Lessons From Decades of Racist Land Policy

President and CEO of the Lincoln Institute of Land Policy Dr. George McCarthy traces the legacy of racist policy and offers guidance toward an economic recovery that begins to undo systemic racism.

2 minute read

July 13, 2020, 11:00 AM PDT

By Lee Flannery @leecflannery


In a recent article detailing the historical relationship between racism and land policies, Dr. George McCarthy, president and CEO of the Lincoln Institute of Land Policy, describes the legacy of color-coded redlining maps created during the Great Depression. These secret documents spun up by the Home Owners' Loan Corporation (HOLC) delineated the segregation of opportunity in lending decisions where "neighborhoods that were home to high proportions of people of color or Eastern or Southern European immigrants were always shaded red, regardless of the quality of the homes or the local economy," according to McCarthy. The implication of the red shading was a lack of access to government-backed loans, and in turn, the loss of opportunity for homeownership in the redlined communities. 
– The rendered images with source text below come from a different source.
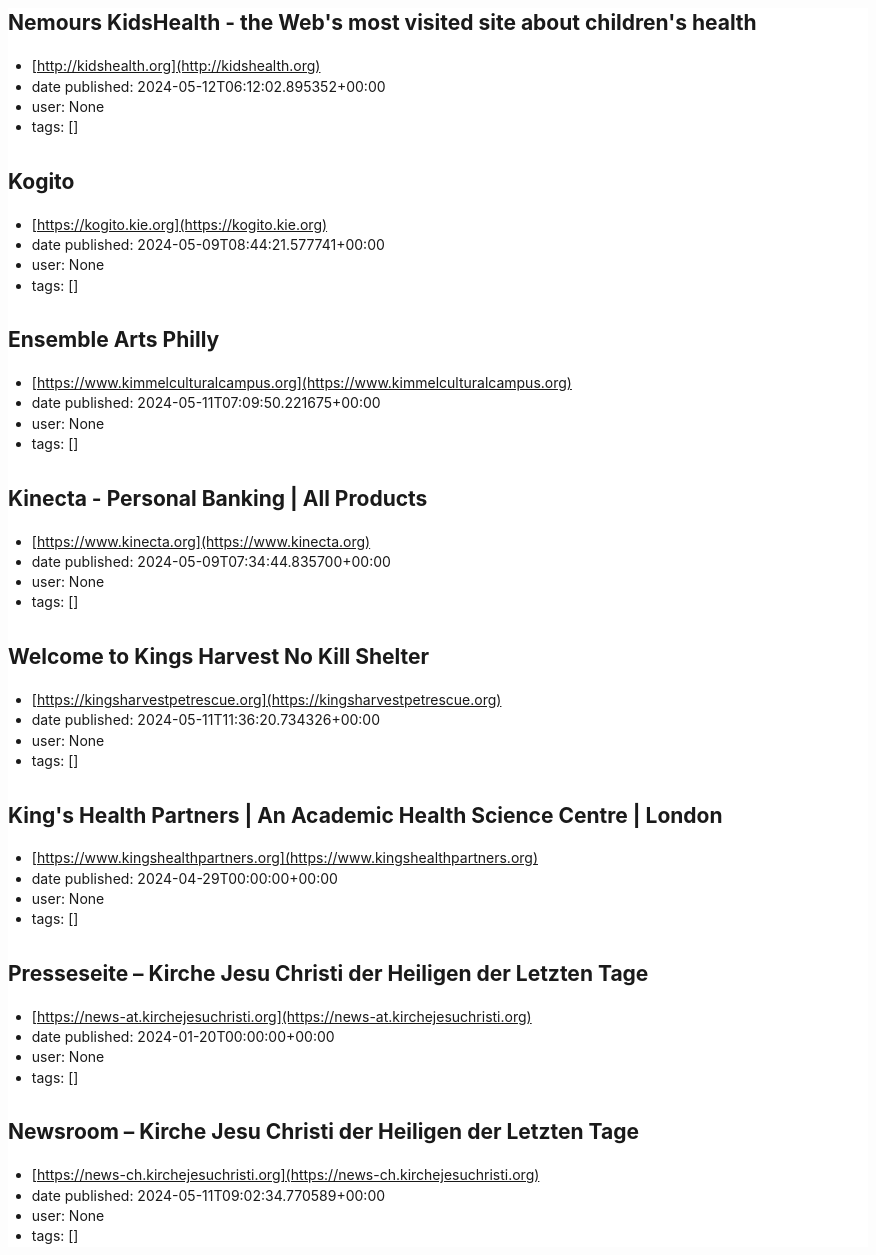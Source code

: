 ## Nemours KidsHealth - the Web's most visited site about children's health
 - [http://kidshealth.org](http://kidshealth.org)
 - date published: 2024-05-12T06:12:02.895352+00:00
 - user: None
 - tags: []

## Kogito
 - [https://kogito.kie.org](https://kogito.kie.org)
 - date published: 2024-05-09T08:44:21.577741+00:00
 - user: None
 - tags: []

## Ensemble Arts Philly
 - [https://www.kimmelculturalcampus.org](https://www.kimmelculturalcampus.org)
 - date published: 2024-05-11T07:09:50.221675+00:00
 - user: None
 - tags: []

## Kinecta - Personal Banking | All Products
 - [https://www.kinecta.org](https://www.kinecta.org)
 - date published: 2024-05-09T07:34:44.835700+00:00
 - user: None
 - tags: []

## Welcome to Kings Harvest No Kill Shelter
 - [https://kingsharvestpetrescue.org](https://kingsharvestpetrescue.org)
 - date published: 2024-05-11T11:36:20.734326+00:00
 - user: None
 - tags: []

## King's Health Partners | An Academic Health Science Centre | London
 - [https://www.kingshealthpartners.org](https://www.kingshealthpartners.org)
 - date published: 2024-04-29T00:00:00+00:00
 - user: None
 - tags: []

## Presseseite – Kirche Jesu Christi der Heiligen der Letzten Tage
 - [https://news-at.kirchejesuchristi.org](https://news-at.kirchejesuchristi.org)
 - date published: 2024-01-20T00:00:00+00:00
 - user: None
 - tags: []

## Newsroom – Kirche Jesu Christi der Heiligen der Letzten Tage
 - [https://news-ch.kirchejesuchristi.org](https://news-ch.kirchejesuchristi.org)
 - date published: 2024-05-11T09:02:34.770589+00:00
 - user: None
 - tags: []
McCarthy says that the HOLC's maps "deepened the racial and economic divides that have been the subject of recent demonstrations in our cities and those of other countries," and presaged the destruction of Black neighborhoods by the U.S. interstate highway system and urban renewal.

As the United States and the world reckon with another economic depression, economic recovery must rectify the systemic racism made possible by unjust, discriminatory land policy, writes McCarthy. "We cannot make the same mistakes we made in the 1930s—allowing the urgency of the moment to give cover to policies that maintain racial discrimination—nor can we take actions like we did in the Great Recession, prioritizing the wealth and survival of corporations over some communities."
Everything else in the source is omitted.